At the IBM Edge 2016 conference today, IBM announced that it has developed new tools for analyzing workloads running on mainframes via the cloud. It is also opening that data up to third parties.
Mike Perera, vice president of IBM z Systems Software, says the z Systems for Cloud with Operational Insights and Hybrid Application Performance Management are intended to make it simpler for IT organizations to manage hybrid cloud computing environments that include z/OS or one of the variants of Linux that IBM now supports on the mainframe. As part of that effort, IBM will make the data it collects accessible to third-party applications via a well-defined application programming interface, says Perera.
Perera notes that, given the fact that about half of all data will continue to run on premise cloud, computing by definition is going to be hybrid.
“We think about 45 percent of all data will continue to run on premise,” says Perera.
To make it easier to manage that data, IBM today also unveiled IBM Spectrum Copy Data Management, which is designed to make it easier to manage multiple copies of the same data.
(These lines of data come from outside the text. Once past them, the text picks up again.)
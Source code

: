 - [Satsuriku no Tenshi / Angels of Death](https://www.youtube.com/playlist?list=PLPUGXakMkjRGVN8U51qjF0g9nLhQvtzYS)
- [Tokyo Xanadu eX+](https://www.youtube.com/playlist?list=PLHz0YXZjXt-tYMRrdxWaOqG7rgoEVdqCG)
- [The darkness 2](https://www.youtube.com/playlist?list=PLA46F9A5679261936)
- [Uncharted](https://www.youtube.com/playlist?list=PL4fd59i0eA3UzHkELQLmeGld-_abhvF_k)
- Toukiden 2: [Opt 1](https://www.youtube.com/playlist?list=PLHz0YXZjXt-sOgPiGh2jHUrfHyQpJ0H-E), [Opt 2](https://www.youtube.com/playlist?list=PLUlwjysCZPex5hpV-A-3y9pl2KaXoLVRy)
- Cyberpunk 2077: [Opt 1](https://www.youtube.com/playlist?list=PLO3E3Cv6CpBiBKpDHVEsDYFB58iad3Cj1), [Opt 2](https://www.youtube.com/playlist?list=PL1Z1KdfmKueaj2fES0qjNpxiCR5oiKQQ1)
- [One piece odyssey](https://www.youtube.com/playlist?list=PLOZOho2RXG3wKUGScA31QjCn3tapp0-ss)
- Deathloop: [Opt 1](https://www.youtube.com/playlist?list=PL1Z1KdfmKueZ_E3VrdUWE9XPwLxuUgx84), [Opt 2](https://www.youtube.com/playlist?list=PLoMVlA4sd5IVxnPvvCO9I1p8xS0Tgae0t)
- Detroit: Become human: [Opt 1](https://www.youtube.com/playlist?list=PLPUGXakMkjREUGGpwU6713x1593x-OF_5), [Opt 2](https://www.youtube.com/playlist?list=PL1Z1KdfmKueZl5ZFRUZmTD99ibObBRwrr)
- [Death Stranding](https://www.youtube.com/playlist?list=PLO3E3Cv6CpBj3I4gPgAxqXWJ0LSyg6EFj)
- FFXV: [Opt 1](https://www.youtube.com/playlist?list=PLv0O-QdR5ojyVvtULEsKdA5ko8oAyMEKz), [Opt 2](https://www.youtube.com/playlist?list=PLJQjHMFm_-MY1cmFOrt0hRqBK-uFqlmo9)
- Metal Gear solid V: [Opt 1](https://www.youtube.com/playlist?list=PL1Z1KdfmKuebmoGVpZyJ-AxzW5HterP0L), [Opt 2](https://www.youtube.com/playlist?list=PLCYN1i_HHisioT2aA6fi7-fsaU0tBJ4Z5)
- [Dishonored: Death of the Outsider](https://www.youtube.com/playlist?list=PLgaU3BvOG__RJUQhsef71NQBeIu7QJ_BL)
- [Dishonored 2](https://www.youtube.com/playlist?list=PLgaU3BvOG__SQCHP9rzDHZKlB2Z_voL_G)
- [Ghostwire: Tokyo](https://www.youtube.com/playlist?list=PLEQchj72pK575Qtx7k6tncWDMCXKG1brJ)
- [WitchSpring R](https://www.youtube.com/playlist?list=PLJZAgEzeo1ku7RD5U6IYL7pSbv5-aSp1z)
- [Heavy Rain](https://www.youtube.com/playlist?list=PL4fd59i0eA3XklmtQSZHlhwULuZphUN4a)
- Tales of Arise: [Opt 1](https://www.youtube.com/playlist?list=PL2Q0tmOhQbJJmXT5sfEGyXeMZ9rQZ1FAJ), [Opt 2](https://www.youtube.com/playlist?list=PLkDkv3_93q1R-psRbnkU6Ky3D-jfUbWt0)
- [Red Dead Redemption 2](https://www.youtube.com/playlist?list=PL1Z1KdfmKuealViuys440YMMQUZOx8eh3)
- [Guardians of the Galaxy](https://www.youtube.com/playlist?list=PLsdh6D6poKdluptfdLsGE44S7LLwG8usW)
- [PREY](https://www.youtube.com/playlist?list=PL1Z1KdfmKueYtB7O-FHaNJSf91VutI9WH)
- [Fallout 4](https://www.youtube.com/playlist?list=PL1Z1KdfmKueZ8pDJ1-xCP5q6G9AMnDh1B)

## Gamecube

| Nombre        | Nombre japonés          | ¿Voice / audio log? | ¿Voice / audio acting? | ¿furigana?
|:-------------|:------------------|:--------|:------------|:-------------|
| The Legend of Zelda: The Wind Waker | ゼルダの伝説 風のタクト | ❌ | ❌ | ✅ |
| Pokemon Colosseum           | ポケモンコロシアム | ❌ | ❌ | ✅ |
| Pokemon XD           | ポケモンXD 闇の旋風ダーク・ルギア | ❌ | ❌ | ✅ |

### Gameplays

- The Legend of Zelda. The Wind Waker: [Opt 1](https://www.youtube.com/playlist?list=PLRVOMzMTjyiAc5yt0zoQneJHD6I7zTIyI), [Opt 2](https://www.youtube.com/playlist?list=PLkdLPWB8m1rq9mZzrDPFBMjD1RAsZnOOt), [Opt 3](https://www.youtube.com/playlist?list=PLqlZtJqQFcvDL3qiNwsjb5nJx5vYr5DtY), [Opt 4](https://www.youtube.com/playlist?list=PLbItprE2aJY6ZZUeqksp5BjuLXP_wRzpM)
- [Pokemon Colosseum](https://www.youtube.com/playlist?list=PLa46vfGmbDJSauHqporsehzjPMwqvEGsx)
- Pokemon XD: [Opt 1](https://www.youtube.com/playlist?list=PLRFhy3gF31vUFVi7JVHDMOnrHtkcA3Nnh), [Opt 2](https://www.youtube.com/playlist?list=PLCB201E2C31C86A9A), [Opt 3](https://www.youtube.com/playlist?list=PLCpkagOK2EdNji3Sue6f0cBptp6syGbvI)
IBM also moved to extend its IBM Spectrum data protection capability to include object-based storage.
Finally, IBM announced various extensions to alliances with third-party partners including Canonical, Red Hat, Mirantis, NGINX and Hortonworks that are all intended to extend the open source appeal of IBM Power Systems as an alternative to Intel x86 server platforms; the effort was further enhanced with the announcement that The Clearing House will be building a new national payment system in the U.S. on top of Power8-based IT infrastructure.
Over time, Perera says, the major challenge IT organizations will face is figuring out how to holistically manage data regardless of where it resides. As such, Perera says, it only makes sense for IBM to use the cloud to open up the wealth of information it has about data residing on mainframes to a wide variety of third-party hybrid cloud management applications.